## Aim of the task
Word for word, retype the tail of the data below, starting with the line that has "an approximate optimal" and including the last line.

## Data supplied
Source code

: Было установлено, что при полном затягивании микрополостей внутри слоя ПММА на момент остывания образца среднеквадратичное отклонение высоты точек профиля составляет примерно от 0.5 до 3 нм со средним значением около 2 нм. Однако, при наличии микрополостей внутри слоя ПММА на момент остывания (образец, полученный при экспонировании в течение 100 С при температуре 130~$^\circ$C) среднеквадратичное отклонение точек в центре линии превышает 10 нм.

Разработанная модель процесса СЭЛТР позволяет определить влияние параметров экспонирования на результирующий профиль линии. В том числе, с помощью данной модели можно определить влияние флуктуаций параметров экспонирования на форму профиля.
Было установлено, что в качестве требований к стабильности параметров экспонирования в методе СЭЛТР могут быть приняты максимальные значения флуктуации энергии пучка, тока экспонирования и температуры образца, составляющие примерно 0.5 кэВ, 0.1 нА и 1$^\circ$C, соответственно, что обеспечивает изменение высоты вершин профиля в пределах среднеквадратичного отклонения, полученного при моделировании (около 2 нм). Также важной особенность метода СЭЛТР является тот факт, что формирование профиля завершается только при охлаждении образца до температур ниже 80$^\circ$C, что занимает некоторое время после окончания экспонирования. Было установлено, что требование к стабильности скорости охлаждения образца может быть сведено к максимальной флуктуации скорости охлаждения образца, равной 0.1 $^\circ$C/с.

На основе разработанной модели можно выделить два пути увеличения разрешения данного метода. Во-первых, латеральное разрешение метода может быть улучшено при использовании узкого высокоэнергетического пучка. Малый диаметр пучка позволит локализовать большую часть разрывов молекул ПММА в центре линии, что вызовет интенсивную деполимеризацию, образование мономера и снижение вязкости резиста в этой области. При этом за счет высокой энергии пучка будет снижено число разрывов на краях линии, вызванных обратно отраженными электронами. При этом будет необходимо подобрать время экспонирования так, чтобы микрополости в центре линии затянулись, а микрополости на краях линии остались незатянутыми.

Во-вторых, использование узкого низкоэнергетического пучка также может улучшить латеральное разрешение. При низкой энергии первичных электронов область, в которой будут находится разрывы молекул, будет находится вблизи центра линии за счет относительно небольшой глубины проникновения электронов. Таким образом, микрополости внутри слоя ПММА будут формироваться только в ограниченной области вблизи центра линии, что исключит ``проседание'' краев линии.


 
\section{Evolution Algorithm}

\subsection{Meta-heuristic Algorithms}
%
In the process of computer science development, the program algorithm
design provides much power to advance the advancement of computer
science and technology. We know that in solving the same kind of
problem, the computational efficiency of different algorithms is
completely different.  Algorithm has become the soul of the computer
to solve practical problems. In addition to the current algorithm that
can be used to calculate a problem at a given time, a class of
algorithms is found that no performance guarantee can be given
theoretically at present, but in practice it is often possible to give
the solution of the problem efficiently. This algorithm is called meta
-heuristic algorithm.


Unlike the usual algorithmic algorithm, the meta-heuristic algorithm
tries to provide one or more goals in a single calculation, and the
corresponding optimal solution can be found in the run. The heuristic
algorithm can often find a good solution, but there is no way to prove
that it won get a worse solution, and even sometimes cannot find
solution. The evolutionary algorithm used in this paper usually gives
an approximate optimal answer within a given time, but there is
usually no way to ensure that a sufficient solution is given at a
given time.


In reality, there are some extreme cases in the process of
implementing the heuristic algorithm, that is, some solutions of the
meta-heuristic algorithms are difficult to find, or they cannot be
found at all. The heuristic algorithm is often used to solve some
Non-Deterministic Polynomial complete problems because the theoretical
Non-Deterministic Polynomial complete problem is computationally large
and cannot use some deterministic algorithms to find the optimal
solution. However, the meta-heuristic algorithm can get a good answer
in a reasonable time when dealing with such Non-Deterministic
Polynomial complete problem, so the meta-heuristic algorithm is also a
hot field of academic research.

## Reply
an approximate optimal answer within a given time, but there is
usually no way to ensure that a sufficient solution is given at a
given time.


In reality, there are some extreme cases in the process of
implementing the heuristic algorithm, that is, some solutions of the
meta-heuristic algorithms are difficult to find, or they cannot be
found at all. The heuristic algorithm is often used to solve some
Non-Deterministic Polynomial complete problems because the theoretical
Non-Deterministic Polynomial complete problem is computationally large
and cannot use some deterministic algorithms to find the optimal
solution. However, the meta-heuristic algorithm can get a good answer
in a reasonable time when dealing with such Non-Deterministic
Polynomial complete problem, so the meta-heuristic algorithm is also a
hot field of academic research.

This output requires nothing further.